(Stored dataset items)
<<<<
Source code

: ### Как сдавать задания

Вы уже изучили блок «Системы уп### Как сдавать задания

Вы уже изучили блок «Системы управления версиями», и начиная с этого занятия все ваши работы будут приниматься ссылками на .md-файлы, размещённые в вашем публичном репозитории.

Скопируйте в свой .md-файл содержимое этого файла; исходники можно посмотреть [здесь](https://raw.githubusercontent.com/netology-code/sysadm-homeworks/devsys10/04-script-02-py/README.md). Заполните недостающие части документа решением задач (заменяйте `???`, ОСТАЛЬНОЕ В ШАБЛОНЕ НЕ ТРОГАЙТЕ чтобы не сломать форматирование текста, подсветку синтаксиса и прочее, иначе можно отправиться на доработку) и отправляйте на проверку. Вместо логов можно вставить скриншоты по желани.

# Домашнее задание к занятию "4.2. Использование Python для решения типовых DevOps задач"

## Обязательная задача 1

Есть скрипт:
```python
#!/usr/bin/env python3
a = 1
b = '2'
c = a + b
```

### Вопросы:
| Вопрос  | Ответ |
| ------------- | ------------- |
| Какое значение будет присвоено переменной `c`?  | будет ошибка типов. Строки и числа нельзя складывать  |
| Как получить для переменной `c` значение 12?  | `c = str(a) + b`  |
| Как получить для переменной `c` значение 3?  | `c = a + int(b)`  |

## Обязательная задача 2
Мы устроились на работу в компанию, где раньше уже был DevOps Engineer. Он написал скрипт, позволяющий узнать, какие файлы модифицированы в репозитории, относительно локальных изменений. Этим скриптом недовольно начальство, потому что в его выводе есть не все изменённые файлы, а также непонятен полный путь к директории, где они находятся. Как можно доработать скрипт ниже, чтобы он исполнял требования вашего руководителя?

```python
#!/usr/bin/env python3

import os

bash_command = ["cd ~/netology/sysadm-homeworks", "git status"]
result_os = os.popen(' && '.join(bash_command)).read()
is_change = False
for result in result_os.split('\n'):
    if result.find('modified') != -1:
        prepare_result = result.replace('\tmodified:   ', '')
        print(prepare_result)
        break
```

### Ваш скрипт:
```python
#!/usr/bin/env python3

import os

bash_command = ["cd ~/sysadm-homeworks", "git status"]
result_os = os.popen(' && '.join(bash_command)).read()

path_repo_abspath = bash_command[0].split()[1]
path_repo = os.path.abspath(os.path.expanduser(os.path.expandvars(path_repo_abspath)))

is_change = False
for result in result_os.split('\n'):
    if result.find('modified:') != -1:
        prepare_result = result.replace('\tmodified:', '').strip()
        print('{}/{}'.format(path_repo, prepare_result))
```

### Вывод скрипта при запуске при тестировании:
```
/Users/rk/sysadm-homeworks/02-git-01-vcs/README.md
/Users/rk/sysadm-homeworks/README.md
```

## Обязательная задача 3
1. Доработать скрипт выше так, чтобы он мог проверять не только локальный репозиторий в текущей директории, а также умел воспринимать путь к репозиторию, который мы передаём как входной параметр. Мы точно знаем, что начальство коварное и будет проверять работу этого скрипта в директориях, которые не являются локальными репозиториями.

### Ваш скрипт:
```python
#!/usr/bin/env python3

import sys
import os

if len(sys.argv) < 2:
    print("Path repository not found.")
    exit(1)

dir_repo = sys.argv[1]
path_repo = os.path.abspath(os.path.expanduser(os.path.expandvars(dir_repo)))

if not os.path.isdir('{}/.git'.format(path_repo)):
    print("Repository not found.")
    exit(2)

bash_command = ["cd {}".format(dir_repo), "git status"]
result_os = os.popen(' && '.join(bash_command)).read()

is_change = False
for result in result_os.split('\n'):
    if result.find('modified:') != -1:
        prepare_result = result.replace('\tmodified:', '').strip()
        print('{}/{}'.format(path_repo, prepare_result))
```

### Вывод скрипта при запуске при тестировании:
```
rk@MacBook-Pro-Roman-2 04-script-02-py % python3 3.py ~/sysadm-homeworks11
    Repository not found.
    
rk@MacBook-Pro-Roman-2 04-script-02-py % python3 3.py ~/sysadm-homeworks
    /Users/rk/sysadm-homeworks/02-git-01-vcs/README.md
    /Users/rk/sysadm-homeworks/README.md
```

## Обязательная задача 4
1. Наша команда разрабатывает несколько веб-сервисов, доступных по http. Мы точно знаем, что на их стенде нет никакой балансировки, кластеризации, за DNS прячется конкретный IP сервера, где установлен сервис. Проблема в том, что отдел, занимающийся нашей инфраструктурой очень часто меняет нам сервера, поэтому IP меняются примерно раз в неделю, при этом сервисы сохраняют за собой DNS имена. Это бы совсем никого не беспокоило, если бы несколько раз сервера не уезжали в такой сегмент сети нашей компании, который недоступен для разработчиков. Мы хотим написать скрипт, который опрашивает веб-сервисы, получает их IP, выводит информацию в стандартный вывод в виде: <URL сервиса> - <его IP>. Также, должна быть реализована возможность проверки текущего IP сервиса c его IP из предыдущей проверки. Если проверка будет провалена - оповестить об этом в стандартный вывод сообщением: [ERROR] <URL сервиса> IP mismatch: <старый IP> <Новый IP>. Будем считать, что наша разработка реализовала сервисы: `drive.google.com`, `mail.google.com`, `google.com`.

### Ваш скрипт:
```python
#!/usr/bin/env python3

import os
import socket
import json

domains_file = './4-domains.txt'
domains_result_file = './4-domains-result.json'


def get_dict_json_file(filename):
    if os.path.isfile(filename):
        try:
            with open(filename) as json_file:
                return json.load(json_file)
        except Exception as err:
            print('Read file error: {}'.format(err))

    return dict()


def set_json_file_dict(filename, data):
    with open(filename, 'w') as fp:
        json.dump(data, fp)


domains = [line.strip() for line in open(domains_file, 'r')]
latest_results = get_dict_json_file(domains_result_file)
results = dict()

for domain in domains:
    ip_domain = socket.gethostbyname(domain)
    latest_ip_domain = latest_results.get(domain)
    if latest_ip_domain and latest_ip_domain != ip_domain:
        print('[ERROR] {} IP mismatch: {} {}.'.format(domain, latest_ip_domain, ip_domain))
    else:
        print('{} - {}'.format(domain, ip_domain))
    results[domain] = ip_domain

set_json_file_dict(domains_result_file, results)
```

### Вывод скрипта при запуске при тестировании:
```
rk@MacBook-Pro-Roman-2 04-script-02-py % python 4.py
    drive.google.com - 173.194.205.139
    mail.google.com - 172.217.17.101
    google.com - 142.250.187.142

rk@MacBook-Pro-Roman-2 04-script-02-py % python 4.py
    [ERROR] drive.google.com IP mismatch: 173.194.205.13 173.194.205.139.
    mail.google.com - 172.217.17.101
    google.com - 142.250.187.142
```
>>>>
Collect the lines of the records that include the string "переменной".

| Какое значение будет присвоено переменной `c`?  | будет ошибка типов. Строки и числа нельзя складывать  |
| Как получить для переменной `c` значение 12?  | `c = str(a) + b`  |
| Как получить для переменной `c` значение 3?  | `c = a + int(b)`  |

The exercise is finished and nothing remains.